RE100責任者のサム・キミンス氏は述べている。「日本をはじめとする世界の影響力のある大企業が、RE100への参加を通じて、世界的に電力の再エネ化100%にコミットしています。一方、行動を起こしているのは、RE100へ参加している企業のみではありません。日本の中小規模企業や企業以外の団体も、RE100メンバー企業のリーダーシップに触発され、躍進する意欲を示しています。我々は、より広範囲なクリーンエネルギーへの動きを支援するものとして、RE Actionが設立されたことを喜んでいます。RE100とRE Actionは、日本で互いに協力し合いながら、再エネがあらゆる規模の企業にとって理にかなっていることを証明し、止められない勢いのあるこの動きを加速していくことでしょう」
再エネ100%という目標を達成するには、どうしたら良いのか。RE Actionは、そのための情報提供や各種支援も行っている。中でも注目されるのが、再エネ拡大に向けたWebプラットフォーム「脱炭素コンソーシアム」の構築だ。
脱炭素コンソーシアムは、富士通が開発したデータ流通・利活用基盤「Virtuora DX」を使ったインターネット上のコミュニティであり、再エネに関する需給マッチングを可能にする。
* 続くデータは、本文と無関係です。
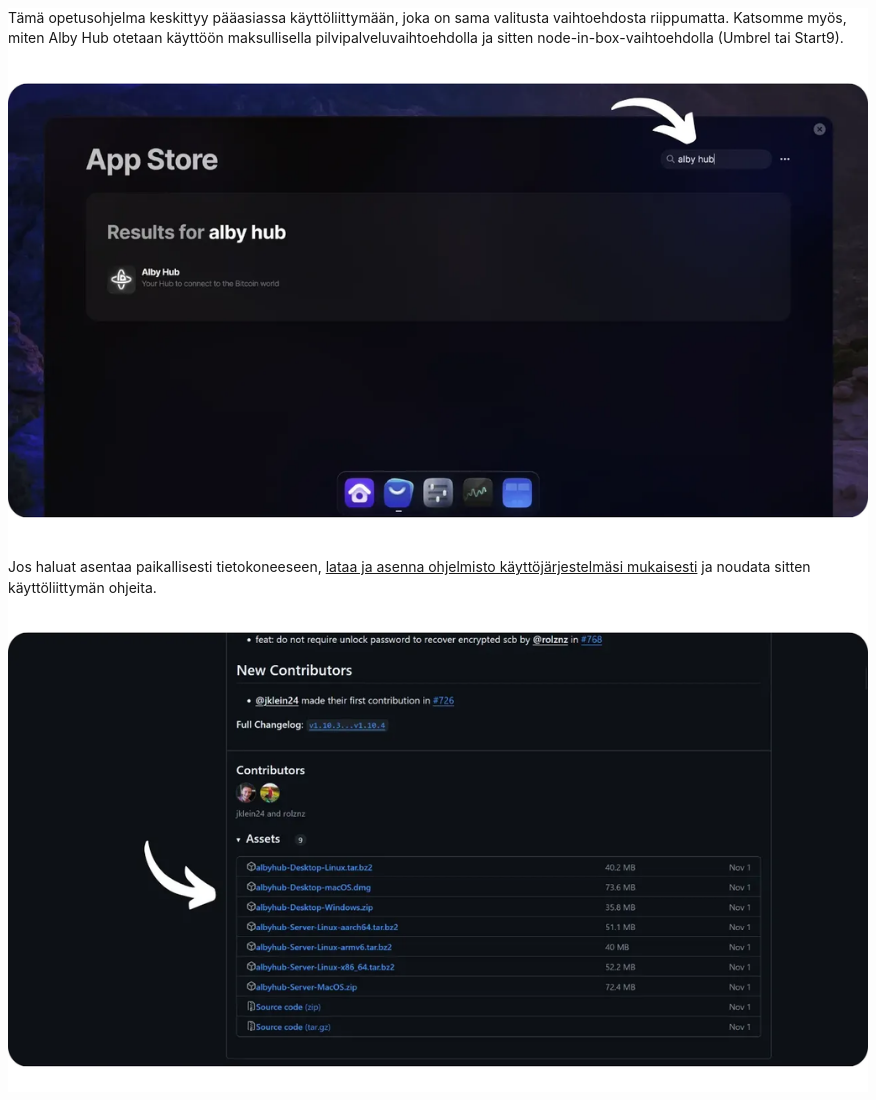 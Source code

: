 Tämä opetusohjelma keskittyy pääasiassa käyttöliittymään, joka on sama valitusta vaihtoehdosta riippumatta. Katsomme myös, miten Alby Hub otetaan käyttöön maksullisella pilvipalveluvaihtoehdolla ja sitten node-in-box-vaihtoehdolla (Umbrel tai Start9).

![ALBY HUB](assets/fr/02.webp)

Jos haluat asentaa paikallisesti tietokoneeseen, [lataa ja asenna ohjelmisto käyttöjärjestelmäsi mukaisesti](https://github.com/getAlby/hub/releases) ja noudata sitten käyttöliittymän ohjeita.

![ALBY HUB](assets/fr/03.webp)
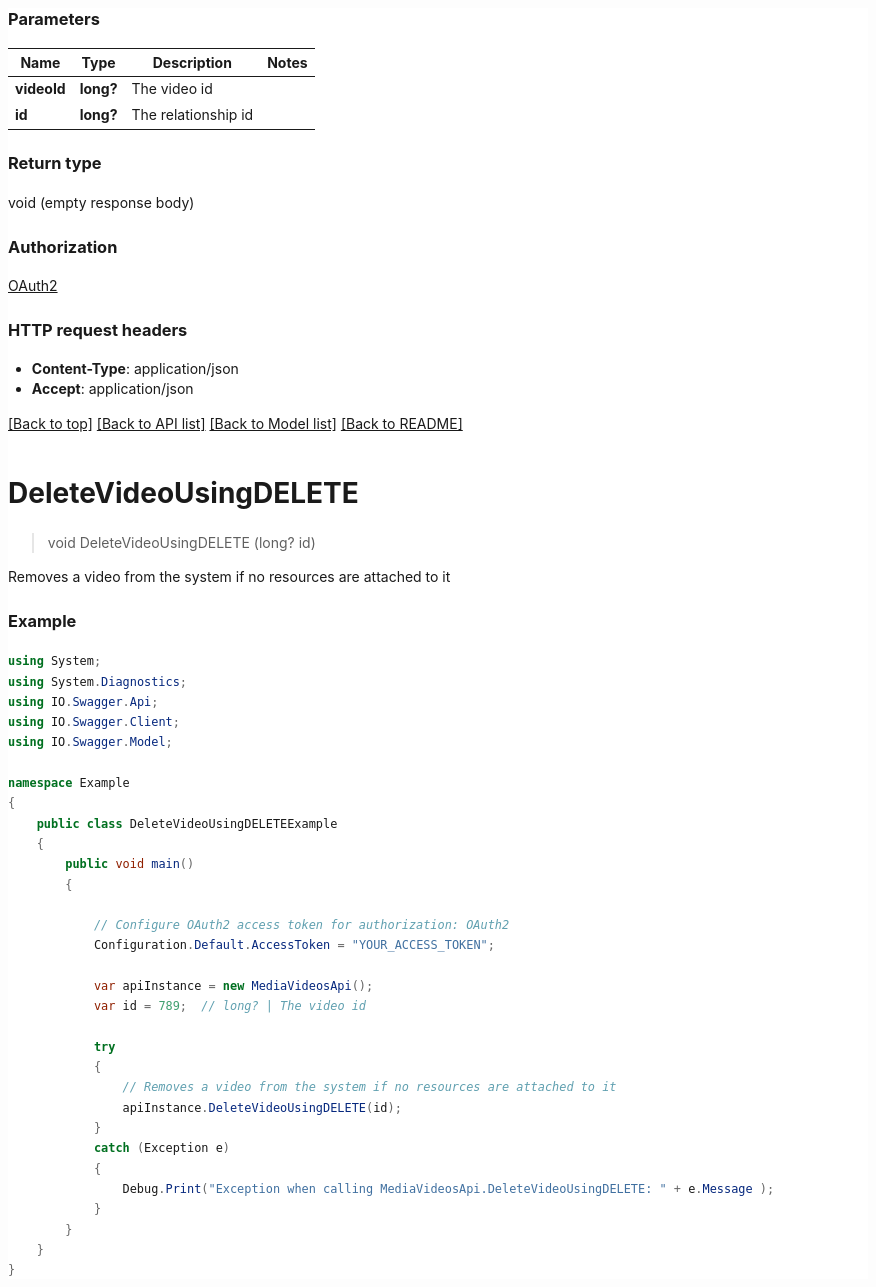 
### Parameters

Name | Type | Description  | Notes
------------- | ------------- | ------------- | -------------
 **videoId** | **long?**| The video id | 
 **id** | **long?**| The relationship id | 

### Return type

void (empty response body)

### Authorization

[OAuth2](../README.md#OAuth2)

### HTTP request headers

 - **Content-Type**: application/json
 - **Accept**: application/json

[[Back to top]](#) [[Back to API list]](../README.md#documentation-for-api-endpoints) [[Back to Model list]](../README.md#documentation-for-models) [[Back to README]](../README.md)

<a name="deletevideousingdelete"></a>
# **DeleteVideoUsingDELETE**
> void DeleteVideoUsingDELETE (long? id)

Removes a video from the system if no resources are attached to it

### Example
```csharp
using System;
using System.Diagnostics;
using IO.Swagger.Api;
using IO.Swagger.Client;
using IO.Swagger.Model;

namespace Example
{
    public class DeleteVideoUsingDELETEExample
    {
        public void main()
        {
            
            // Configure OAuth2 access token for authorization: OAuth2
            Configuration.Default.AccessToken = "YOUR_ACCESS_TOKEN";

            var apiInstance = new MediaVideosApi();
            var id = 789;  // long? | The video id

            try
            {
                // Removes a video from the system if no resources are attached to it
                apiInstance.DeleteVideoUsingDELETE(id);
            }
            catch (Exception e)
            {
                Debug.Print("Exception when calling MediaVideosApi.DeleteVideoUsingDELETE: " + e.Message );
            }
        }
    }
}
``` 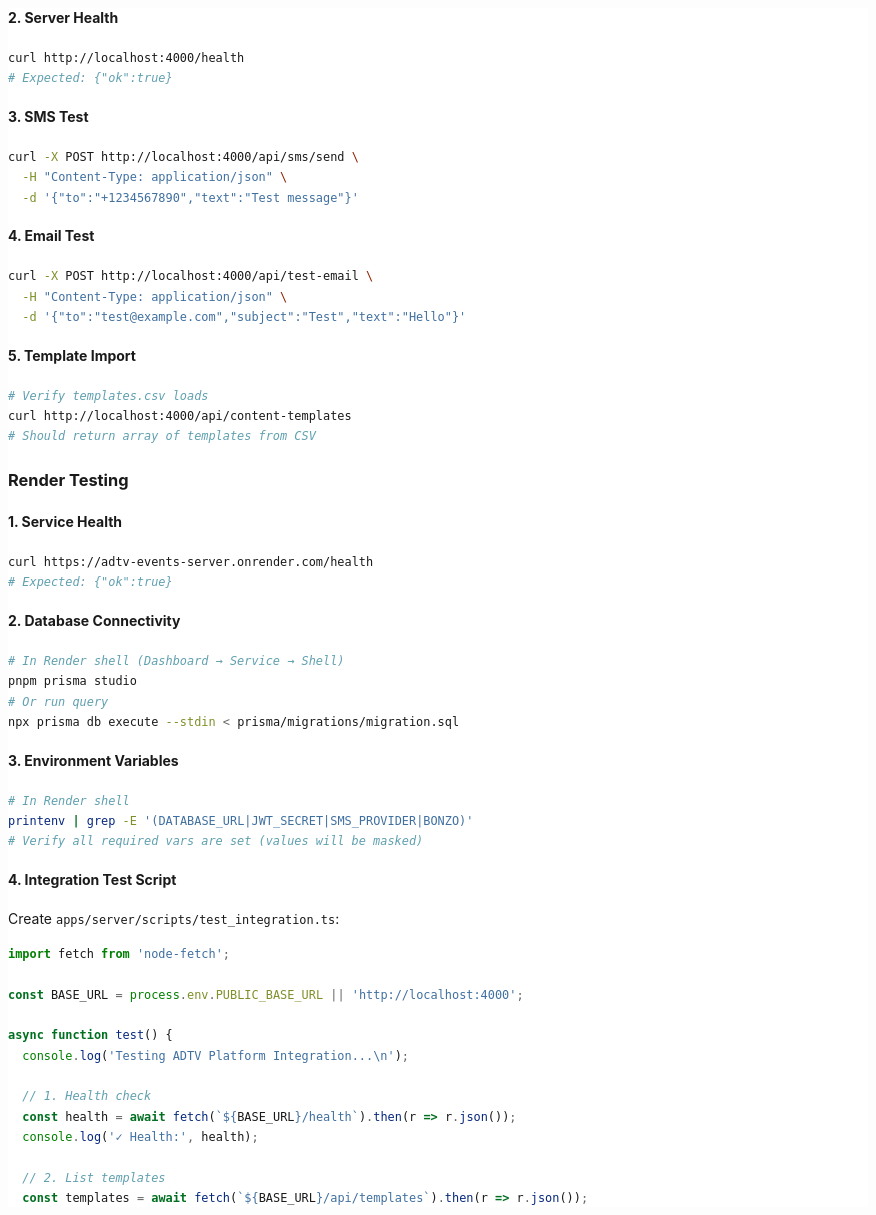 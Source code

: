 #### 2. Server Health
```bash
curl http://localhost:4000/health
# Expected: {"ok":true}
```

#### 3. SMS Test
```bash
curl -X POST http://localhost:4000/api/sms/send \
  -H "Content-Type: application/json" \
  -d '{"to":"+1234567890","text":"Test message"}'
```

#### 4. Email Test
```bash
curl -X POST http://localhost:4000/api/test-email \
  -H "Content-Type: application/json" \
  -d '{"to":"test@example.com","subject":"Test","text":"Hello"}'
```

#### 5. Template Import
```bash
# Verify templates.csv loads
curl http://localhost:4000/api/content-templates
# Should return array of templates from CSV
```

### Render Testing

#### 1. Service Health
```bash
curl https://adtv-events-server.onrender.com/health
# Expected: {"ok":true}
```

#### 2. Database Connectivity
```bash
# In Render shell (Dashboard → Service → Shell)
pnpm prisma studio
# Or run query
npx prisma db execute --stdin < prisma/migrations/migration.sql
```

#### 3. Environment Variables
```bash
# In Render shell
printenv | grep -E '(DATABASE_URL|JWT_SECRET|SMS_PROVIDER|BONZO)'
# Verify all required vars are set (values will be masked)
```

#### 4. Integration Test Script
Create `apps/server/scripts/test_integration.ts`:

```typescript
import fetch from 'node-fetch';

const BASE_URL = process.env.PUBLIC_BASE_URL || 'http://localhost:4000';

async function test() {
  console.log('Testing ADTV Platform Integration...\n');
  
  // 1. Health check
  const health = await fetch(`${BASE_URL}/health`).then(r => r.json());
  console.log('✓ Health:', health);
  
  // 2. List templates
  const templates = await fetch(`${BASE_URL}/api/templates`).then(r => r.json());
``` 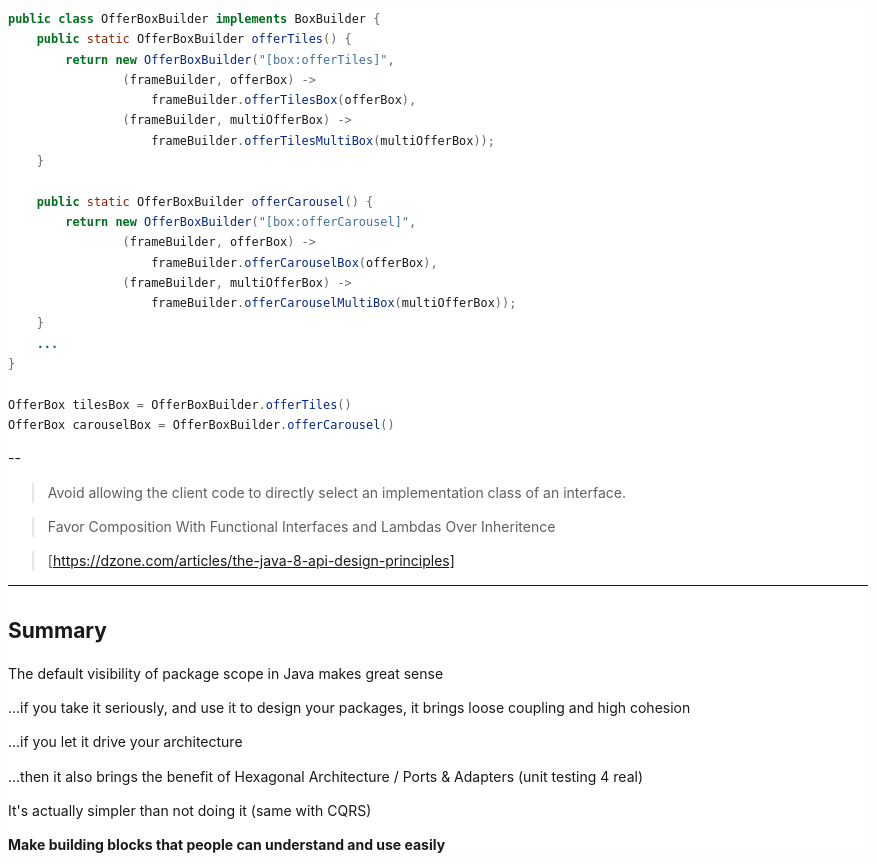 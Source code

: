 
```Java
public class OfferBoxBuilder implements BoxBuilder {
    public static OfferBoxBuilder offerTiles() {
        return new OfferBoxBuilder("[box:offerTiles]",
                (frameBuilder, offerBox) -> 
                	frameBuilder.offerTilesBox(offerBox),
                (frameBuilder, multiOfferBox) ->
                	frameBuilder.offerTilesMultiBox(multiOfferBox));
    }

    public static OfferBoxBuilder offerCarousel() {
        return new OfferBoxBuilder("[box:offerCarousel]",
                (frameBuilder, offerBox) -> 
                	frameBuilder.offerCarouselBox(offerBox),
                (frameBuilder, multiOfferBox) ->
                	frameBuilder.offerCarouselMultiBox(multiOfferBox));
    }
	...
}

OfferBox tilesBox = OfferBoxBuilder.offerTiles()
OfferBox carouselBox = OfferBoxBuilder.offerCarousel()

```

--

> Avoid allowing the client code to directly select an implementation class of an interface. 

> Favor Composition With Functional Interfaces and Lambdas Over Inheritence

> [https://dzone.com/articles/the-java-8-api-design-principles]


---

## Summary

The default visibility of package scope in Java makes great sense

...if you take it seriously, and use it to design your packages, it brings loose coupling and high cohesion

...if you let it drive your architecture

...then it also brings the benefit of Hexagonal Architecture / Ports & Adapters (unit testing 4 real)

It's actually simpler than not doing it (same with CQRS)

**Make building blocks that people can understand and use easily**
富士通によると「Virtuora DXは、データの改ざんが実質不可能であるブロックチェーン技術を拡張し、企業や組織が保有するデータの概要情報をポータルサイト上で安心・安全に共有、見える化することで、異業種間共創を加速するデータ流通・利活用サービス」であるという。
RE Actionは、運営団体の一つであるJCLPと共同で脱炭素コンソーシアムを運用する。再エネ需要家と再エネ供給者のマッチングを実現するとともに、メンバー企業間のノウハウや情報の共有、新ビジネス創出に向けた協業の促進を図っていく。
需給マッチングでは、再エネを導入したい企業が所在地や消費電力などの需要情報を、再エネを供給する企業は電力プランや料金などの供給情報を、それぞれに登録する。登録された再エネ需要情報と供給情報が、データ間のつながりを可視化する「KeyGraph」で表示され、需給ニーズのマッチングが可能になる。マッチングが成立した企業や団体間では、データを暗号化して安全に共有する機能を用いて、具体的なやりとりを実施する。
RE Actionとしては、脱炭素コンソーシアムに参加メンバーのアセットを集積し、将来的には「日本最大の脱炭素ビジネスプラットフォーム」に育てていきたいという。気候変動が危機的な状況にあるなか、日本では脱炭素化の進展が遅れている。いまこそ、再エネ普及へのシグナルを放ちはじめた大小需要家の声に耳を傾けたい。